'Iran to go nuclear within month'

Energy official warns no country will contemplate strike on Teheran.

Nuclear Power plant 311 AP (photo credit: Associated Press)
Nuclear Power plant 311 AP
(photo credit: Associated Press)
Iran will join the global nuclear club within one month, according to the deputy research chief of the Islamic Republic’s Atomic Energy of Iran (AEOI).
The state-run Fars news agency on Tuesday quoted Behzad Soltani, who also serves as the secretary-general of the AEOI’s Scientific Cooperation Council, as saying that “no country would ever think about attacking Iran” once the nuclear threshold has been crossed.
“We do not intend to use the peaceful nuclear energy merely for generating electricity and energy. Rather, our next step would be expanding use of this technology,” Soltani reportedly said. Radiation, he said, can ensure that “foodstuffs, proteins and vegetables are preserved for a longer time and with a higher quality.”

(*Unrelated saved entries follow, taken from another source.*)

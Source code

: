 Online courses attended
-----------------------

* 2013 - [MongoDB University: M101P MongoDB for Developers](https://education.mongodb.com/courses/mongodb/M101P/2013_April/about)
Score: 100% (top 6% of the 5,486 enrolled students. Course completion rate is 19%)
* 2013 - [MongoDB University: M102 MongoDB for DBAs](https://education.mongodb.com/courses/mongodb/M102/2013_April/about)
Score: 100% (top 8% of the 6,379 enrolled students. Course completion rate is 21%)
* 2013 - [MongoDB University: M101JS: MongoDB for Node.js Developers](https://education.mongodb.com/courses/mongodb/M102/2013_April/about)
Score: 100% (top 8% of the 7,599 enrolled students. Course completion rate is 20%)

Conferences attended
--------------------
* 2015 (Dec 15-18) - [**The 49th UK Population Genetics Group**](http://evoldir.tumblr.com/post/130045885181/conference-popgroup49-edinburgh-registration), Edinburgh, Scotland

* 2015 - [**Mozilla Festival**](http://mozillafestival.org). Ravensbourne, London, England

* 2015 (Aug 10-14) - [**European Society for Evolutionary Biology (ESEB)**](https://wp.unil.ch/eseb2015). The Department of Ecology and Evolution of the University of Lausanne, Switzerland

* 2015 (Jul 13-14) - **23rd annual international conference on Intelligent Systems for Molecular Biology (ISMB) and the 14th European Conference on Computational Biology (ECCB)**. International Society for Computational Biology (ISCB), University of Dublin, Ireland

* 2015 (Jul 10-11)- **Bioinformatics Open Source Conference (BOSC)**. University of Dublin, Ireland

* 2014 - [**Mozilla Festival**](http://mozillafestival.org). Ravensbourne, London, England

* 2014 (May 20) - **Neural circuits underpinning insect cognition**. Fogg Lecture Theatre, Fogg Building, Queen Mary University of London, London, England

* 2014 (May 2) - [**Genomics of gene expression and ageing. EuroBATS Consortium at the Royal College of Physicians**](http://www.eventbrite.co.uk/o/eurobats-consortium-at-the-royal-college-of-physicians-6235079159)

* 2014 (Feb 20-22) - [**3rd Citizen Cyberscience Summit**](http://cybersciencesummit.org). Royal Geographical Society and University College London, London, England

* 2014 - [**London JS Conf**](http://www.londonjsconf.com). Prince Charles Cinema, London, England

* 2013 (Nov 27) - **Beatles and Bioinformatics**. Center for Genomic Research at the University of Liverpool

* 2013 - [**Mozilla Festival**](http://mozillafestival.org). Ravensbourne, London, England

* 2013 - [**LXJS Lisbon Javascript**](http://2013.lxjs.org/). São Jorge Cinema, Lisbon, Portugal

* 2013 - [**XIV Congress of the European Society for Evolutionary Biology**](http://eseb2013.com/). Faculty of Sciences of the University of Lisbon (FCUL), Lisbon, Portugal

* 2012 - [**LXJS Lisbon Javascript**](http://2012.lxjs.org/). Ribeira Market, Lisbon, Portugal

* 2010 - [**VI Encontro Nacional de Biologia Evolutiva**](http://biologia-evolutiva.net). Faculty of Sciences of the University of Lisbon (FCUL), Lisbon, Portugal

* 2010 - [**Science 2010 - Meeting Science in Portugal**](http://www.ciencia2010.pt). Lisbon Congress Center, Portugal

Soltani added that construction work on a large-scale nuclear power plant and a smaller research reactor in the Iranian city of Arak is nearing completion and is now at 70 percent.
The technology, he said, would enable Iran to improve its political, economic and technological standing. “Iran’s mighty nuclear independence [will] intermingle with economic growth, expansion of technology and political power in the international arena,” Soltani suggested.

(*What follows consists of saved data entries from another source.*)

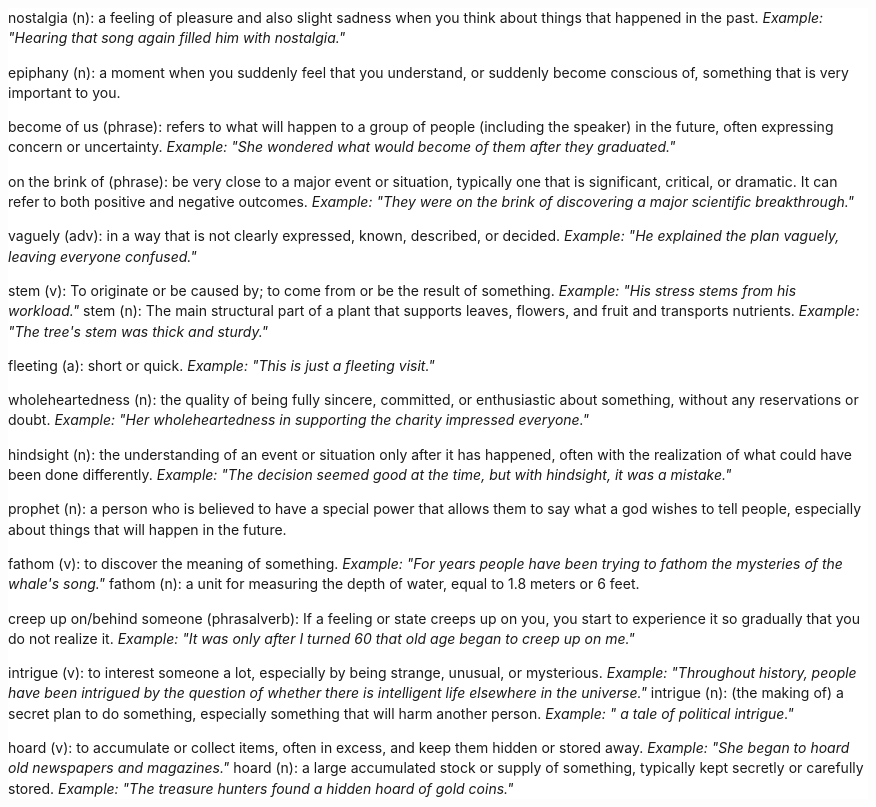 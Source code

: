 nostalgia (n): a feeling of pleasure and also slight sadness when you think about things that happened in the past.
	*Example: "Hearing that song again filled him with nostalgia."*

epiphany (n): a moment when you suddenly feel that you understand, or suddenly become conscious of, something that is very important to you.

become of us (phrase): refers to what will happen to a group of people (including the speaker) in the future, often expressing concern or uncertainty.
	*Example: "She wondered what would become of them after they graduated."*

on the brink of (phrase): be very close to a major event or situation, typically one that is significant, critical, or dramatic. It can refer to both positive and negative outcomes.
	*Example: "They were on the brink of discovering a major scientific breakthrough."*

vaguely (adv): in a way that is not clearly expressed, known, described, or decided.
	*Example: "He explained the plan vaguely, leaving everyone confused."*

stem (v): To originate or be caused by; to come from or be the result of something.
		*Example: "His stress stems from his workload."*
	stem (n): The main structural part of a plant that supports leaves, flowers, and fruit and transports nutrients.
		*Example: "The tree's stem was thick and sturdy."*

fleeting (a): short or quick.
	*Example: "This is just a fleeting visit."*

wholeheartedness (n): the quality of being fully sincere, committed, or enthusiastic about something, without any reservations or doubt.
	*Example: "Her wholeheartedness in supporting the charity impressed everyone."*

hindsight (n): the understanding of an event or situation only after it has happened, often with the realization of what could have been done differently.
	*Example: "The decision seemed good at the time, but with hindsight, it was a mistake."*

prophet (n): a person who is believed to have a special power that allows them to say what a god wishes to tell people, especially about things that will happen in the future.

fathom (v): to discover the meaning of something.
		*Example: "For years people have been trying to fathom the mysteries of the whale's song."*
	fathom (n): a unit for measuring the depth of water, equal to 1.8 meters or 6 feet.

creep up on/behind someone (phrasalverb): If a feeling or state creeps up on you, you start to experience it so gradually that you do not realize it.
	*Example: "It was only after I turned 60 that old age began to creep up on me."*

intrigue (v): to interest someone a lot, especially by being strange, unusual, or mysterious.
		*Example: "Throughout history, people have been intrigued by the question of whether there is intelligent life elsewhere in the universe."*
	intrigue (n): (the making of) a secret plan to do something, especially something that will harm another person.
		*Example: " a tale of political intrigue."*

hoard (v): to accumulate or collect items, often in excess, and keep them hidden or stored away.
		*Example: "She began to hoard old newspapers and magazines."*
	hoard (n): a large accumulated stock or supply of something, typically kept secretly or carefully stored.
	     *Example: "The treasure hunters found a hidden hoard of gold coins."*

In the shadow of the nuclear conference in Washington, Iran expressed doubts Tuesday that China would back the US push for new sanctions against Teheran over its controversial nuclear program.
The comments came a day after Chinese President Hu Jintao agreed to work with the Americans on the issue during a meeting with President Barack Obama in Washington.
Chinese spokesman Ma Zhaoxu said China hopes all parties will step up diplomatic efforts and seek ways to resolve the Iranian nuclear issue through negotiations. “China and the United States share the same overall goal on the Iranian nuclear issue,” the Chinese statement said.
Iran’s Foreign Ministry spokesman Ramin Mehmanparast said that did not mean Beijing was ready to support sanctions.
Teheran doesn’t “consider the statement as approval of the US stance and unfair actions,” he told reporters Tuesday. “Our interpretation is different,” Mehmanparast said, without elaborating.
Mehmanparast slammed the gathering as a “show,” saying a country that used nuclear weapons in the past “shouldn’t be hosting a summit that strives for nuclear disarmament.”
Iran has so far enriched uranium only to 3.5% and says it needs to enrich uranium to 20% to make fuel rods for a Teheran research reactor that produces medical isotopes. In February, Teheran said it would go ahead with the 20% enrichment and claimed it had already produced a small amount of such uranium.
A UN-backed plan last year offered Teheran the opportunity to get the fuel rods – which contain uranium that can no longer be used for weapons-grade material – in exchange for Iran’s stock of lower-level uranium.
Iran’s nuclear chief Ali Akbar Salehi said Tuesday that Iran was ready to hand over one ton of Iran’s lower-level uranium to the UN nuclear watchdog in exchange for about 100 kilograms of 20% enriched uranium.
But, Salehi said, the exchange would only be made if the International Atomic Energy Agency guards the ton somewhere inside Iran until the international community hands over the higher-enriched batch – an offer the international community is unlikely to go along with.